(Recorded data begins)

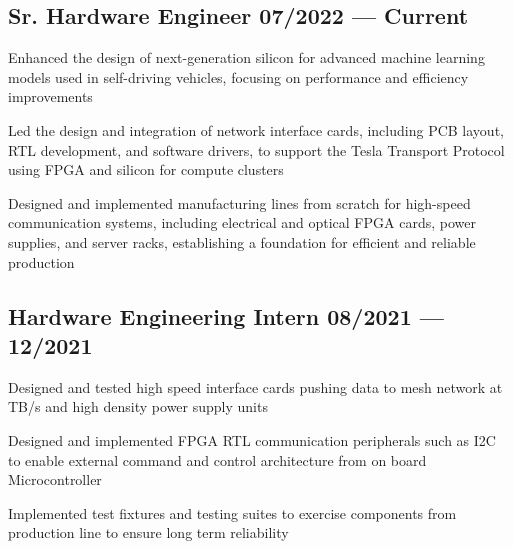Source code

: \documentclass[letter,9pt]{article}
\begin{document}

\subsection{{Sr. Hardware Engineer \hfill 07/2022 --- Current}}
\begin{zitemize}
\item Enhanced the design of next-generation silicon for advanced machine learning models used in self-driving vehicles, focusing on performance and efficiency improvements
\item Led the design and integration of network interface cards, including PCB layout, RTL development, and software drivers, to support the Tesla Transport Protocol using FPGA and silicon for compute clusters
\item Designed and implemented manufacturing lines from scratch for high-speed communication systems, including electrical and optical FPGA cards, power supplies, and server racks, establishing a foundation for efficient and reliable production
\end{zitemize}
{\color{sectiondivide} \vspace{-0.75em}\hrulefill}

\subsection{{Hardware Engineering Intern \hfill 08/2021 --- 12/2021}}
\begin{zitemize}
\item Designed and tested high speed interface cards pushing data to mesh network at TB/s and high density power supply units
\item Designed and implemented FPGA RTL communication peripherals such as I2C to enable external command and control architecture from on board Microcontroller
\item Implemented test fixtures and testing suites to exercise components from production line to ensure long term reliability
\end{zitemize}
{\color{sectiondivide} \vspace{-0.75em}\hrulefill}
\end{document}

(Recorded data ends)

### Activity
Set down exactly, and only, the lines from the one with "for compute clusters" to the final line of the data.

### Answer box
\item Led the design and integration of network interface cards, including PCB layout, RTL development, and software drivers, to support the Tesla Transport Protocol using FPGA and silicon for compute clusters
\item Designed and implemented manufacturing lines from scratch for high-speed communication systems, including electrical and optical FPGA cards, power supplies, and server racks, establishing a foundation for efficient and reliable production
\end{zitemize}
{\color{sectiondivide} \vspace{-0.75em}\hrulefill}

\subsection{{Hardware Engineering Intern \hfill 08/2021 --- 12/2021}}
\begin{zitemize}
\item Designed and tested high speed interface cards pushing data to mesh network at TB/s and high density power supply units
\item Designed and implemented FPGA RTL communication peripherals such as I2C to enable external command and control architecture from on board Microcontroller
\item Implemented test fixtures and testing suites to exercise components from production line to ensure long term reliability
\end{zitemize}
{\color{sectiondivide} \vspace{-0.75em}\hrulefill}
\end{document}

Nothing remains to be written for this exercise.